College of Mechatronics and Automation, National University of Defense Technology, Changsha, Hunan 410073, China.
Neuroimage. 2012 Jul 16;61(4):931-40. doi: 10.1016/j.neuroimage.2012.03.080. Epub 2012 Apr 3.
There has been growing interest recently in the use of multivariate pattern analysis (MVPA) to decode information from high-dimensional neuroimaging data. The present study employed a support vector machine-based MVPA approach to identify the complex patterns of sex differences in brain structure and resting-state function. We also aimed to assess the role of anatomy on functional sex differences during rest. One hundred and forty healthy young Chinese adults (70 men and 70 women) underwent structural and resting-state functional MRI scans. Gray matter density and regional homogeneity (ReHo) were used to map brain structure and resting-state function, respectively. After combining these two feature vectors into one union-vector, a pattern classifier was designed using principal component analysis and linear support vector machine to identify brain areas that had distinct characteristics between the groups. We found that: (1) male and female brains were different with a mean classification accuracy of 89%; (2) sex differences in gray matter density were widely distributed in the brain, notably in the occipital lobe and the cerebellum; (3) men primarily showed higher ReHo in their right hemispheres and women tended to show greater ReHo in their left hemispheres; (4) about 50% of brain areas with functional sex differences exhibited significant positive correlations between gray matter density and ReHo. Our results suggest that sex is an important factor that account for interindividual variability in the healthy brain.

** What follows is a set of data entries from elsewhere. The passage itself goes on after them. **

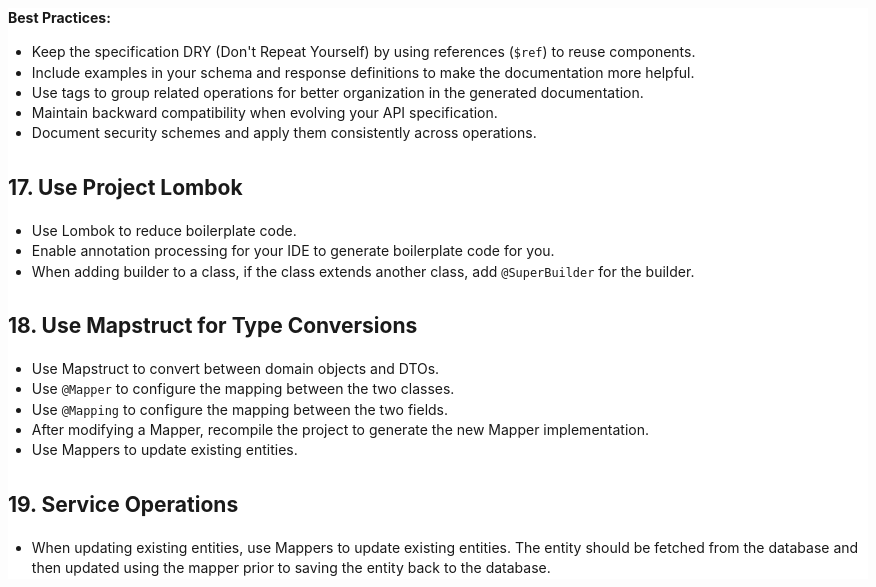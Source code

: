 **Best Practices:**

* Keep the specification DRY (Don't Repeat Yourself) by using references (`$ref`) to reuse components.
* Include examples in your schema and response definitions to make the documentation more helpful.
* Use tags to group related operations for better organization in the generated documentation.
* Maintain backward compatibility when evolving your API specification.
* Document security schemes and apply them consistently across operations.

## 17. Use Project Lombok
* Use Lombok to reduce boilerplate code.
* Enable annotation processing for your IDE to generate boilerplate code for you.
* When adding builder to a class, if the class extends another class, add `@SuperBuilder` for the builder.

## 18. Use Mapstruct for Type Conversions
* Use Mapstruct to convert between domain objects and DTOs.
* Use `@Mapper` to configure the mapping between the two classes.
* Use `@Mapping` to configure the mapping between the two fields.
* After modifying a Mapper, recompile the project to generate the new Mapper implementation.
* Use Mappers to update existing entities.

## 19. Service Operations
* When updating existing entities, use Mappers to update existing entities. The entity should be fetched from the database
  and then updated using the mapper prior to saving the entity back to the database.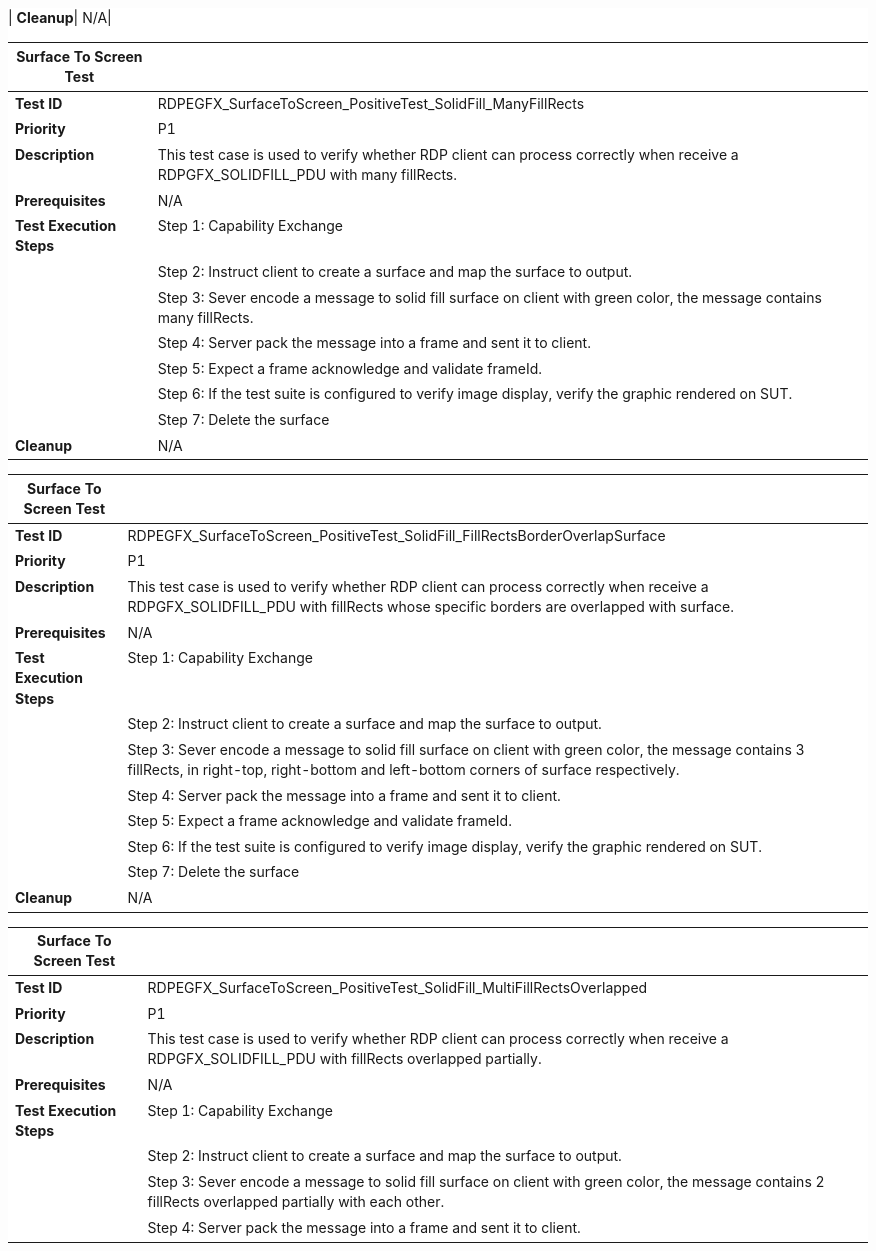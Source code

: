 |  **Cleanup**| N/A|

|  **Surface To Screen Test**| |
| -------------| ------------- |
|  **Test ID**| RDPEGFX\_SurfaceToScreen\_PositiveTest\_SolidFill_ManyFillRects|
|  **Priority**| P1|
|  **Description** | This test case is used to verify whether RDP client can process correctly when receive a RDPGFX\_SOLIDFILL_PDU with many fillRects.|
|  **Prerequisites**| N/A|
|  **Test Execution Steps**| Step 1: Capability Exchange|
| | Step 2: Instruct client to create a surface and map the surface to output.|
| | Step 3: Sever encode a message to solid fill surface on client with green color, the message contains many fillRects.|
| | Step 4: Server pack the message into a frame and sent it to client.|
| | Step 5: Expect a frame acknowledge and validate frameId.|
| | Step 6: If the test suite is configured to verify image display, verify the graphic rendered on SUT.|
| | Step 7: Delete the surface|
|  **Cleanup**| N/A|

|  **Surface To Screen Test**| |
| -------------| ------------- |
|  **Test ID**| RDPEGFX\_SurfaceToScreen\_PositiveTest\_SolidFill_FillRectsBorderOverlapSurface|
|  **Priority**| P1|
|  **Description** | This test case is used to verify whether RDP client can process correctly when receive a RDPGFX\_SOLIDFILL_PDU with fillRects whose specific borders are overlapped with surface.|
|  **Prerequisites**| N/A|
|  **Test Execution Steps**| Step 1: Capability Exchange|
| | Step 2: Instruct client to create a surface and map the surface to output.|
| | Step 3: Sever encode a message to solid fill surface on client with green color, the message contains 3 fillRects, in right-top, right-bottom and left-bottom corners of surface respectively.|
| | Step 4: Server pack the message into a frame and sent it to client.|
| | Step 5: Expect a frame acknowledge and validate frameId.|
| | Step 6: If the test suite is configured to verify image display, verify the graphic rendered on SUT.|
| | Step 7: Delete the surface|
|  **Cleanup**| N/A|

|  **Surface To Screen Test**| |
| -------------| ------------- |
|  **Test ID**| RDPEGFX\_SurfaceToScreen\_PositiveTest\_SolidFill_MultiFillRectsOverlapped|
|  **Priority**| P1|
|  **Description** | This test case is used to verify whether RDP client can process correctly when receive a RDPGFX\_SOLIDFILL_PDU with fillRects overlapped partially.|
|  **Prerequisites**| N/A|
|  **Test Execution Steps**| Step 1: Capability Exchange|
| | Step 2: Instruct client to create a surface and map the surface to output.|
| | Step 3: Sever encode a message to solid fill surface on client with green color, the message contains 2 fillRects overlapped partially with each other.|
| | Step 4: Server pack the message into a frame and sent it to client.|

最近,人们对使用多元模式分析(MVPA)来解码高维神经影像学数据中的信息越来越感兴趣。本研究采用基于支持向量机的 MVPA 方法,来识别大脑结构和静息状态功能性别差异的复杂模式。我们还旨在评估解剖结构在静息状态下对功能性别差异的作用。140 名健康的中国年轻人(70 名男性和 70 名女性)接受了结构和静息状态功能磁共振成像扫描。使用灰质密度和局部一致性(ReHo)分别映射大脑结构和静息状态功能。将这两个特征向量组合成一个联合向量后,使用主成分分析和线性支持向量机设计模式分类器,以识别组间具有明显特征的大脑区域。我们发现:(1)男性和女性的大脑存在差异,平均分类准确率为 89%;(2)灰质密度的性别差异广泛分布于大脑中,特别是在枕叶和小脑;(3)男性主要在右半球表现出更高的 ReHo,而女性则倾向于在左半球表现出更高的 ReHo;(4)约 50%具有功能性别差异的大脑区域的灰质密度与 ReHo 之间存在显著的正相关。我们的研究结果表明,性别是解释健康大脑个体间变异性的一个重要因素。